A Russian military delegation about to visit Brazil will offer joint development of a fifth-generation combat aircraft “of the type” of its own most newest fighter to Brazilian defense officials, a member of the delegation told RIA Novosti Monday.
The proposal appears to be in support of an unsolicited offer by Russia’s combat aircraft maker Sukhoi of its Su-35 fighter, that has been struck off Brazil’s shortlist for its air force’s F-X2 tender for the purchase of 36 fighter jets worth $4 billion. Russia is still hoping to sell the Su-35s or similar aircraft to Brazil outside the framework of that tender, sweetening the deal with the new proposal.
“During the talks in Brazil, we are ready to offer our partners deliveries of ready-for-sale advanced aircraft like the Su-35, but also joint development of a next-generation [combat] aircraft of the T-50 type,” the delegation source said.
The T-50 or PAK-FA, which will make up the core of Russia's future fighter fleet, is a multirole warplane featuring "stealth" technology," super-maneuverability, super-cruise capability, and advanced avionics including an active electronically scanned array radar, according to its designer Sukhoi.
In late April, President Vladimir Putin said the first T-50 would enter service with Russia’s armed forces in 2016.
Russia and India are already developing a derivative of T-50 for the Indian Air Force. According to executives from India’s Hindustan Aeronautics Limited (HAL), that will build the plane, the two sides completed the preliminary design of the aircraft, tentatively dubbed FGFA, earlier this year and are now negotiating a detailed design contract.
The F-X2 tender is Brazil’s second attempt to find a replacement for its ageing Northrop F-5 and Dassault Mirage fighters. An earlier tender, F-X, was cancelled in 2005 due to lack of funding.

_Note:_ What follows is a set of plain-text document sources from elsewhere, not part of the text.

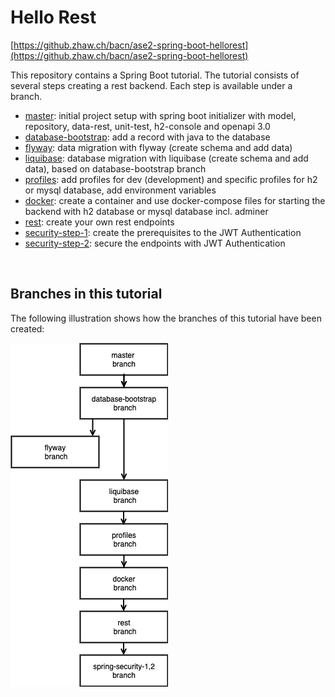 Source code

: # Hello Rest
[https://github.zhaw.ch/bacn/ase2-spring-boot-hellorest](https://github.zhaw.ch/bacn/ase2-spring-boot-hellorest)

This repository contains a Spring Boot tutorial. The tutorial consists
of several steps creating a rest backend. Each step is available under a
branch.

- [master](readme/master.md): initial project setup with spring boot initializer with model, repository, data-rest, unit-test, h2-console and openapi 3.0
- [database-bootstrap](readme/database-bootstrap.md): add a record with java to the database
- [flyway](readme/flyway.md): data migration with flyway (create schema and add data)
- [liquibase](readme/liquibase.md): database migration with liquibase (create schema and add data), based on database-bootstrap branch
- [profiles](readme/profiles.md): add profiles for dev (development) and specific profiles for h2 or mysql database, add environment variables
- [docker](readme/docker.md): create a container and use docker-compose files for starting the backend with h2 database or mysql database incl. adminer
- [rest](readme/rest.md): create your own rest endpoints
- [security-step-1](readme/security-step-1.md): create the prerequisites to the JWT Authentication
- [security-step-2](readme/security-step-2.md): secure the endpoints with JWT Authentication

<br/>

## Branches in this tutorial

The following illustration shows how the branches of this tutorial have been created:

![branch-flow-all.png](readme/branch-flow-all.png)


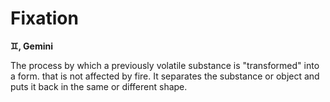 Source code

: <!--{"tags":["Fixation"]}-->

# Fixation

**♊︎, Gemini**

The process by which a previously volatile substance is "transformed" into a
form. that is not affected by fire. It separates the substance or object and
puts it back in the same or different shape.
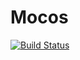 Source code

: # Mocos

[![Build Status](https://travis-ci.org/pxai/mocos.svg?branch=master)](https://travis-ci.org/pxai/mocos) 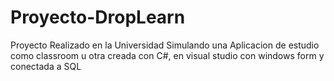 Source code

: # Proyecto-DropLearn
Proyecto Realizado en la Universidad Simulando una Aplicacion de estudio como classroom u otra creada con C#, en visual studio con windows form y conectada a SQL 
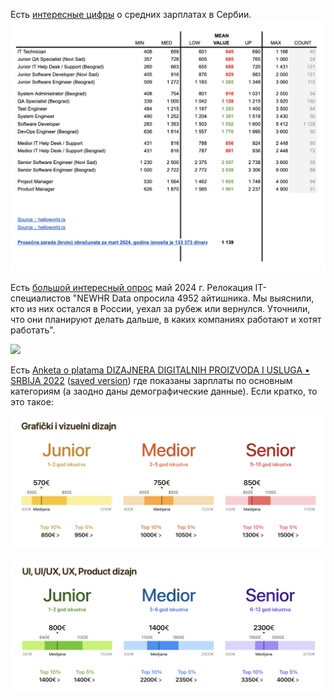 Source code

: Есть [интересные цифры](https://docs.google.com/spreadsheets/d/1ftu1XkTm45sh6OvjPNc6enVtsgZ9WTz_BTz8EVxLrIQ/edit?gid=0#gid=0) о средних зарплатах в Сербии.
![](Average%20Salary%20IT%20Serbia%202024.png)

Есть [большой интересный опрос](https://newhr.org/data/itrelocation22-24) май 2024 г. Релокация IT-специалистов "NEWHR Data опросила 4952 айтишника. Мы выяснили, кто из них остался в России, уехал за рубеж или вернулся. Уточнили, что они планируют делать дальше, в каких компаниях работают и хотят работать".

![](https://optim.tildacdn.net/tild6635-6663-4663-b936-656133633635/-/format/webp/relocation24_13.jpg)

Есть [Anketa o platama DIZAJNERA DIGITALNIH PROIZVODA I USLUGA • SRBIJA 2022](https://www.stodorovic.com/anketa/2022) ([saved version](https://github.com/katurov/PublicNotes/blob/aa591b1ebde8cd0acb0ca40e04cd422af5836645/IT-Market-Serbia/2022%20Anketa%20o%20platama%20dizajnera%20digitalnih%20proizvoda%20i%20usluga.pdf)) где показаны зарплаты по основным категориям (а заодно даны демографические данные). Если кратко, то это такое:

![](https://github.com/katurov/PublicNotes/blob/aa591b1ebde8cd0acb0ca40e04cd422af5836645/IT-Market-Serbia/VisualDesign.png)

![](https://github.com/katurov/PublicNotes/blob/aa591b1ebde8cd0acb0ca40e04cd422af5836645/IT-Market-Serbia/ProductDesign.png)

Three contenders officially remain in the running – the Swedish SAAB Gripen NG, French Dassault Rafale and US Boeing FA-18E/F Super Hornet. According to Defense Industry Daily, the FA-18E/F was close to winning the deal last month, but revelations that the United States National Security Agency had spied on the Brazilian presidential office put the deal on hold. Brazil’s Poder Aero magazine, citing local officials, says Brazil’s President Dilma Rousseff decided late last month to postpone the tender until 2015, after next year’s elections.